Comme j’ai eu la chance d’agir à différents endroits, du côté des associations comme du côté des fondations et des acteurs publics, j’ai pu mesurer ce que des financements bien pensés peuvent changer.
Privilégier les financements robustes
Comme toute entreprise, une association a besoin de visibilité pour se déployer. Sinon elle ne fait qu’être ballottée comme une coquille de noix au gré des changements de houle, en espérant qu’elle ne coulera pas. En ce sens, des soutiens "robustes" peuvent aider à ce projeter dans la durée : des financements de long terme versus des financements dits “one shot”, un soutien à la structure et pas seulement à des projets spécifiques, des financements ouverts à l’expérimentation et pas seulement à des projets bien rodés, des subventions ou dons payés dans les temps et pas après la réalisation d’un projet.
Penser d'autres relations entre "financés" et "financeurs"
Outre ce changement dans les fonctionnements des financements, beaucoup me semble pouvoir être fait à un niveau relationnel. Certes, ce n’est pas simple quand la relation commence par un déséquilibre initial : il y a celui qui donne et celui qui reçoit. Alors, comment faire pour penser la relation comme une possibilité d’apprentissage réciproque? Par exemple, travailler sur la transparence du processus de sélection, se rencontrer en vrai et pas seulement via des formulaires, être à l’écoute de projets qui ne sont pas forcément outillés pour remplir toutes les bonnes cases.

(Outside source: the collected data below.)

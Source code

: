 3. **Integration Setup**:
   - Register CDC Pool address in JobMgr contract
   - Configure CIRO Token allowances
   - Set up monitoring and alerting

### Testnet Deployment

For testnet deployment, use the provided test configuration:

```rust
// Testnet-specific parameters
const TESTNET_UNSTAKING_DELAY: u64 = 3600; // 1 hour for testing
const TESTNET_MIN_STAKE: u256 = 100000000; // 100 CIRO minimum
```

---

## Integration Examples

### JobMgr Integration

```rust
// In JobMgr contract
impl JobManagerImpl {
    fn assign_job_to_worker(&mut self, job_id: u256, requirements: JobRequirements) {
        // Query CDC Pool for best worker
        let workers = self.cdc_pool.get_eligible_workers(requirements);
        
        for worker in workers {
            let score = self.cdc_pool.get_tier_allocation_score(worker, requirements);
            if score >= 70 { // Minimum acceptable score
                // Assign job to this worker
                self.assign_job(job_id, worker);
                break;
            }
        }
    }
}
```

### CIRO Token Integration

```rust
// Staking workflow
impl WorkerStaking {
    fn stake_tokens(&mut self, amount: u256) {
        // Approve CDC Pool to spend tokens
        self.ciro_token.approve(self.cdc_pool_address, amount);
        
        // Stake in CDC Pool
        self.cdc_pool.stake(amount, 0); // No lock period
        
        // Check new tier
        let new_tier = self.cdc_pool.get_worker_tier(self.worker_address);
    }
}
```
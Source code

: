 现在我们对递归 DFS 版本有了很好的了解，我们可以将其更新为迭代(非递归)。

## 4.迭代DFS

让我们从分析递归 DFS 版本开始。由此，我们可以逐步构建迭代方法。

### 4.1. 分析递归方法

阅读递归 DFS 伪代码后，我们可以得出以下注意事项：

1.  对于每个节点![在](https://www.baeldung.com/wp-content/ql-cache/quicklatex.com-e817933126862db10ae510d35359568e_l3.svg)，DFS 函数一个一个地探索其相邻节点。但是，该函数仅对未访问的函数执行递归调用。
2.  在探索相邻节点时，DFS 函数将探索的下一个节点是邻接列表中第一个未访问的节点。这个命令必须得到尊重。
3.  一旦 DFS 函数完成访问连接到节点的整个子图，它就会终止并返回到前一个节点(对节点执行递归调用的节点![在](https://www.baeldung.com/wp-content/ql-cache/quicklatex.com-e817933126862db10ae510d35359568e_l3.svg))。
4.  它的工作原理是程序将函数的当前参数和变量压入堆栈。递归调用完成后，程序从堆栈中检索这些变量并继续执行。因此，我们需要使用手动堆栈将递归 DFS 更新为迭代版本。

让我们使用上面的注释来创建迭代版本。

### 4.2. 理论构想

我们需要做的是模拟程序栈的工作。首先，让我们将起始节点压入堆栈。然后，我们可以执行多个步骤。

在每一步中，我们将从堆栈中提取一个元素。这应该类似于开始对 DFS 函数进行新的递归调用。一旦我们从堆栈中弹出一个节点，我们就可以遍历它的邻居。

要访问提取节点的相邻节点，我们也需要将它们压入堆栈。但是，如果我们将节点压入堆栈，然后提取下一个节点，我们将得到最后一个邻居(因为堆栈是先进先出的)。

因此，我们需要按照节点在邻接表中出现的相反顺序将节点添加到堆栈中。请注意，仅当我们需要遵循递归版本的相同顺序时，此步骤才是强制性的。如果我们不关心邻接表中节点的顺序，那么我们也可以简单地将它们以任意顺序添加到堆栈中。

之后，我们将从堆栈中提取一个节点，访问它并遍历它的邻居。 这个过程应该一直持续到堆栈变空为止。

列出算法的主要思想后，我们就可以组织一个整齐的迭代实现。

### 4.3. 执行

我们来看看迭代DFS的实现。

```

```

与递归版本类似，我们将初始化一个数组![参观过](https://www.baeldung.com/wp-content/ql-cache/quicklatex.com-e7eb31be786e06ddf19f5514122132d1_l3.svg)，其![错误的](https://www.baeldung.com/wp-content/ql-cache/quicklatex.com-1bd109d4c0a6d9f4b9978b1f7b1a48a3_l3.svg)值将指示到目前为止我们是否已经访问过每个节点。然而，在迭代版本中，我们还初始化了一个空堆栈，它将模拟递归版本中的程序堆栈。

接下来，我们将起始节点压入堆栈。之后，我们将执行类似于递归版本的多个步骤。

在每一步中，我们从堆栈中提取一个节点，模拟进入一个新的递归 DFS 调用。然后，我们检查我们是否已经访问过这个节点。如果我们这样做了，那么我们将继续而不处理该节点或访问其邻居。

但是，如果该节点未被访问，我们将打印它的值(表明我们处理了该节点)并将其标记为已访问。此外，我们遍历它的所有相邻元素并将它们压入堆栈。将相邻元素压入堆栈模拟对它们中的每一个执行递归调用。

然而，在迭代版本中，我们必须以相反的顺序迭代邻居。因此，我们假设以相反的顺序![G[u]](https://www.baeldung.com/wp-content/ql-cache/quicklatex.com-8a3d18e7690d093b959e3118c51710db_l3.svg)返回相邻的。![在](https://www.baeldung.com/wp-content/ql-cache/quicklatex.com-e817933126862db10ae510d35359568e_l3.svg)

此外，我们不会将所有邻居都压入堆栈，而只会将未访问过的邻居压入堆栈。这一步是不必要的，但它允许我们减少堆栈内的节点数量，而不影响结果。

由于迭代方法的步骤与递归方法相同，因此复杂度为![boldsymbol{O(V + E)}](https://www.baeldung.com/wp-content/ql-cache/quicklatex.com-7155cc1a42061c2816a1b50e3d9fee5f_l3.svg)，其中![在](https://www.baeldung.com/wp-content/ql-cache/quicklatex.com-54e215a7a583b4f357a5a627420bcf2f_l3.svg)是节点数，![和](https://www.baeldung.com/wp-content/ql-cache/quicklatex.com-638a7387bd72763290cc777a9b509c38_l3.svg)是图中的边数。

Rendre compte, plutôt que rendre des comptes
Enfin, les objectifs des évaluations, souvent sollicitées par les financeurs, me semblent pouvoir être questionnés. Servent-elles toujours à faire grandir les projets et / ou servent-elles à fournir des indicateurs pour les financeurs? Comment passer de “rendre des comptes” à “rendre compte” des succès comme des difficultés? Comment le “rendre compte” peut-il se faire des deux côtés, c'est-à-dire à la fois pour l’association comme pour le financeur qui apporte les fonds?
Un appel soutenu par plus de 200 signataires
Cet appel est soutenu par près de 200 signataires, gageons qu’il pourra inspirer tout aussi bien la philosophie d’intervention des fondations et des autres acteurs privés, que celle des acteurs publics, dans le contexte actuel particulièrement difficile pour les financements associatifs.